Standing under an outdoor tent at the largest synagogue in Michigan, a group of rabbis on stage held up a piece of black cloth. In the crowd in front, many had pieces of black paper at their seats.
"Will each of you join us in this moment of grief and tear the square of paper you have been given?" Rabbi Blair Nosanwisch said Wednesday night at Temple Israel in West Bloomfield. "Take a breath in. And tear."
The rabbis then tore through the cloth and the crowd ripped through black pieces of paper to symbolize a mourning ritual that Jewish people perform after a loved one dies. But on this evening, the mourning was for the end of Roe v. Wade.
Hundreds of Jewish people gathered at the synagogue to rally for abortion rights, saying the rights of women, religious minorities and others are at stake. They expressed fear, but also called for people to mobilize to preserve rights in states, where decisions on abortion will be made now that the landmark 1973 Supreme Court ruling has been overturned.
"Something has been torn," Nosanwisch of Adat Shalom Synagogue in Farmington Hills said before helping tear the cloth. "It's something deeper and more powerful than the Supreme Court, than politics, than right or left. Something basic and true is being lost, and that is where we as Jews must turn to the few truths that are eternal. ... We love our country. We grieve for what she is losing. And so we tear."
At the entrance to the tent, a sign from the National Council of Jewish Women read: “Abortion bans are against our religion.” Next to it was a table with petitions that attendees were asked to sign that would put on the ballot a proposal protecting reproductive rights in Michigan.
Linda Levy, who leads the Michigan chapter of the National Council, spoke at the rally, mentioning ways people can help to protect abortion rights, such as signing the petition.
"We are here because of sadness," Levy said. "But what you should not feel is defeated. Because what has happened is the fight for reproductive rights has changed. It has gone from the national fight to a state fight."
She mentioned the 1931 law in Michigan that criminalizes most abortions, but has been prevented from taking effect because of a judge's temporary injunction.
Jewish community leaders gave passionate speeches about how banning abortion violates Jewish faith and traditions.
"Our religion says that is the woman's right ... to make that decision" on abortion, said Rabbi Asher Lopatin, who is Orthodox and the executive director of the Jewish Community Relations Council of metro Detroit/American Jewish Committee. "And any decision by any court or by any statehouse across this country that says that the woman does not have that right violates the Jewish religion."

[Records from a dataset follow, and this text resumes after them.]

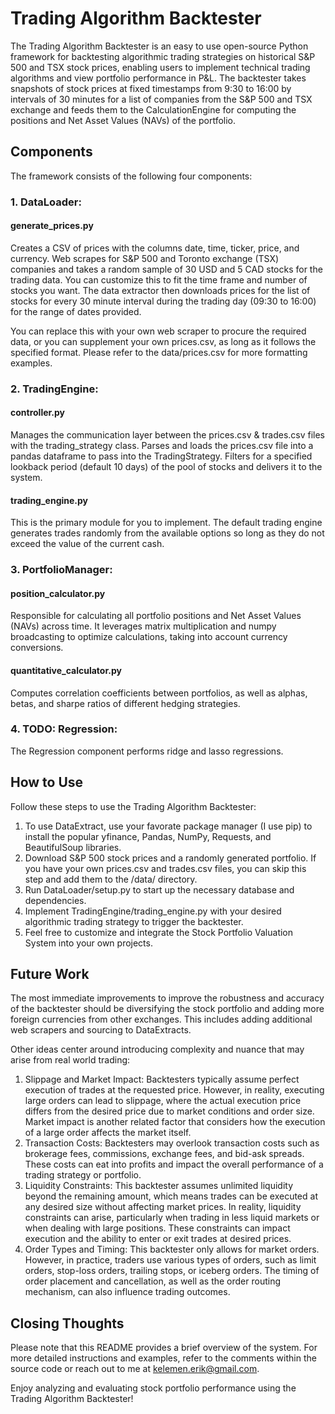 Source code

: # Trading Algorithm Backtester

The Trading Algorithm Backtester is an easy to use open-source Python framework for backtesting algorithmic trading strategies on historical S&P 500 and TSX stock prices, enabling users to implement technical trading algorithms and view portfolio performance in P&L. The backtester takes snapshots of stock prices at fixed timestamps from 9:30 to 16:00 by intervals of 30 minutes for a list of companies from the S&P 500 and TSX exchange and feeds them to the CalculationEngine for computing the positions and Net Asset Values (NAVs) of the portfolio.

## Components
The framework consists of the following four components:

### 1. DataLoader:
#### generate_prices.py
Creates a CSV of prices with the columns date, time, ticker, price, and currency. Web scrapes for S&P 500 and Toronto exchange (TSX) companies and takes a random sample of 30 USD and 5 CAD stocks for the trading data. You can customize this to fit the time frame and number of stocks you want. The data extractor then downloads prices for the list of stocks for every 30 minute interval during the trading day (09:30 to 16:00) for the range of dates provided.

You can replace this with your own web scraper to procure the required data, or you can supplement your own prices.csv, as long as it follows the specified format. Please refer to the data/prices.csv for more formatting examples. 

### 2. TradingEngine:
#### controller.py
Manages the communication layer between the prices.csv & trades.csv files with the trading_strategy class. Parses and loads the prices.csv file into a pandas dataframe to pass into the TradingStrategy. Filters for a specified lookback period (default 10 days) of the pool of stocks and delivers it to the system. 

#### trading_engine.py
This is the primary module for you to implement. The default trading engine generates trades randomly from the available options so long as they do not exceed the value of the current cash.

### 3. PortfolioManager: 
#### position_calculator.py
Responsible for calculating all portfolio positions and Net Asset Values (NAVs) across time. It leverages matrix multiplication and numpy broadcasting to optimize calculations, taking into account currency conversions.

#### quantitative_calculator.py
Computes correlation coefficients between portfolios, as well as alphas, betas, and sharpe ratios of different hedging strategies.

### 4. TODO: Regression: 
The Regression component performs ridge and lasso regressions.

## How to Use
Follow these steps to use the Trading Algorithm Backtester:

1. To use DataExtract, use your favorate package manager (I use pip) to install the popular yfinance, Pandas, NumPy, Requests, and BeautifulSoup libraries. 
2. Download S&P 500 stock prices and a randomly generated portfolio. If you have your own prices.csv and trades.csv files, you can skip this step and add them to the /data/ directory. 
3. Run DataLoader/setup.py to start up the necessary database and dependencies.
4. Implement TradingEngine/trading_engine.py with your desired algorithmic trading strategy to trigger the backtester.
5. Feel free to customize and integrate the Stock Portfolio Valuation System into your own projects.

## Future Work
The most immediate improvements to improve the robustness and accuracy of the backtester should be diversifying the stock portfolio and adding more foreign currencies from other exchanges. This includes adding additional web scrapers and sourcing to DataExtracts.

Other ideas center around introducing complexity and nuance that may arise from real world trading:

1. Slippage and Market Impact: Backtesters typically assume perfect execution of trades at the requested price. However, in reality, executing large orders can lead to slippage, where the actual execution price differs from the desired price due to market conditions and order size. Market impact is another related factor that considers how the execution of a large order affects the market itself.
2. Transaction Costs: Backtesters may overlook transaction costs such as brokerage fees, commissions, exchange fees, and bid-ask spreads. These costs can eat into profits and impact the overall performance of a trading strategy or portfolio.
3. Liquidity Constraints: This backtester assumes unlimited liquidity beyond the remaining amount, which means trades can be executed at any desired size without affecting market prices. In reality, liquidity constraints can arise, particularly when trading in less liquid markets or when dealing with large positions. These constraints can impact execution and the ability to enter or exit trades at desired prices.
4. Order Types and Timing: This backtester only allows for market orders. However, in practice, traders use various types of orders, such as limit orders, stop-loss orders, trailing stops, or iceberg orders. The timing of order placement and cancellation, as well as the order routing mechanism, can also influence trading outcomes.

## Closing Thoughts
Please note that this README provides a brief overview of the system. For more detailed instructions and examples, refer to the comments within the source code or reach out to me at kelemen.erik@gmail.com.

Enjoy analyzing and evaluating stock portfolio performance using the Trading Algorithm Backtester!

The crowd applauded his remarks.
Lopatin said there is a diversity of thought within Judaism and other religions about abortion, but ultimately, the state can't impose the views of a particular faith. In metro Detroit, there are Reform, Conservative, Orthodox, Reconstructionist and Humanist synagogues.

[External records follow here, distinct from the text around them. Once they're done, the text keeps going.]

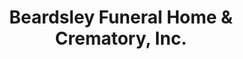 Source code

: ---
title: "Beardsley Funeral Home & Crematory, Inc."
url: /curwensville/beardsley-funeral-home-und-crematory-inc/
shop: Bestattungen
--- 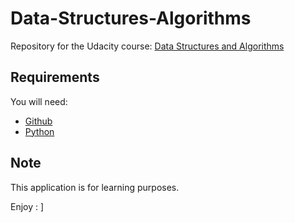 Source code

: # Data-Structures-Algorithms
Repository for the Udacity course: [Data Structures and Algorithms](https://www.udacity.com/course/data-structures-and-algorithms-nanodegree--nd256)

## Requirements
You will need:
- [Github](https://desktop.github.com/)
- [Python](https://www.python.org/downloads/)

## Note
This application is for learning purposes.

Enjoy : ]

"There are disagreements, but we live in a country where it is illegal to establish a religion," he said. Abortion restrictions are "imposing a religion upon that woman and that should be illegal."
Jewish and Muslim leaders recently signed a joint statement expressing concern over the government intervening in a woman's right to choose, but acknowledged there are different views within their groups.
During the rally, several rabbis spoke the words of women who have had abortions and shared their personal stories on a social media website.
Noah Arbit, a member of Temple Israel who attended the rally and leads the Michigan Democratic Jewish Caucus, said he's concerned that the U.S. is turning into a theocracy.
It's "an assault on the religious freedom of Jews," said Arbit, of West Bloomfield, who's running for state representative. "No one has the right to ... prescribe their faith to someone else."
Before the tearing of the cloth, Nosanwisch explained the Jewish ritual.
"Our tradition has an ancient ritual stretching back to Jacob, King David and Job, that when we hear of the loss of a loved one, we tear our clothing," she said. "It's called kriah, tearing, and it is a response to hearing news that flattens us, leaving us breathless and unable to look forward. When that happens, we grab a hold of something solid, and rend it in two."
After the tearing, she said to the crowd: "Blessed are you ... our God, ruler of the universe, because you are the true judge. From this torn place, we seek to mend, not to erase what has been lost, but to move from the intensity of grief into repair."
Near the end of the rally, a cantor with Temple Beth El in Bloomfield Hills, Rachel Gottlieb Kalmowitz, led the crowd in singing: "Stand up for our mothers, stand up for each other."